Print all records exactly, pictures left out.

========================================

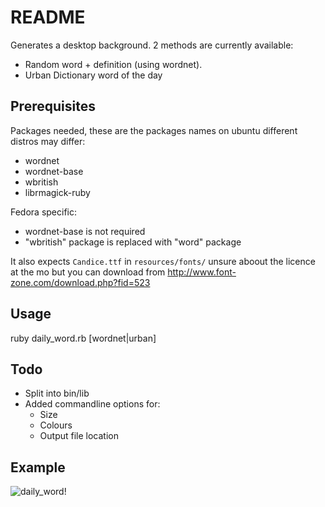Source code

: # README

Generates a desktop background. 2 methods are currently available:
 * Random word + definition (using wordnet).
 * Urban Dictionary word of the day

## Prerequisites
Packages needed, these are the packages names on ubuntu different distros may differ:

 * wordnet
 * wordnet-base
 * wbritish
 * librmagick-ruby

Fedora specific:
 * wordnet-base is not required
 * "wbritish" package is replaced with "word" package
 
It also expects `Candice.ttf` in `resources/fonts/` unsure aboout the licence at the mo but you can download from <http://www.font-zone.com/download.php?fid=523>

## Usage
ruby daily_word.rb [wordnet|urban]

## Todo

 * Split into bin/lib
 * Added commandline options for:
   - Size
   - Colours
   - Output file location
  
## Example
![daily_word!](http://github.com/orangemug/gen_wallpaper/raw/master/daily_word/examples/unicorn_cropped.png)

========================================

→ REPLY
Source code

: # README

Generates a desktop background. 2 methods are currently available:
 * Random word + definition (using wordnet).
 * Urban Dictionary word of the day

## Prerequisites
Packages needed, these are the packages names on ubuntu different distros may differ:

 * wordnet
 * wordnet-base
 * wbritish
 * librmagick-ruby

Fedora specific:
 * wordnet-base is not required
 * "wbritish" package is replaced with "word" package
 
It also expects `Candice.ttf` in `resources/fonts/` unsure aboout the licence at the mo but you can download from <http://www.font-zone.com/download.php?fid=523>

## Usage
ruby daily_word.rb [wordnet|urban]

## Todo

 * Split into bin/lib
 * Added commandline options for:
   - Size
   - Colours
   - Output file location
  
## Example
![daily_word!](http://github.com/orangemug/gen_wallpaper/raw/master/daily_word/examples/unicorn_cropped.png)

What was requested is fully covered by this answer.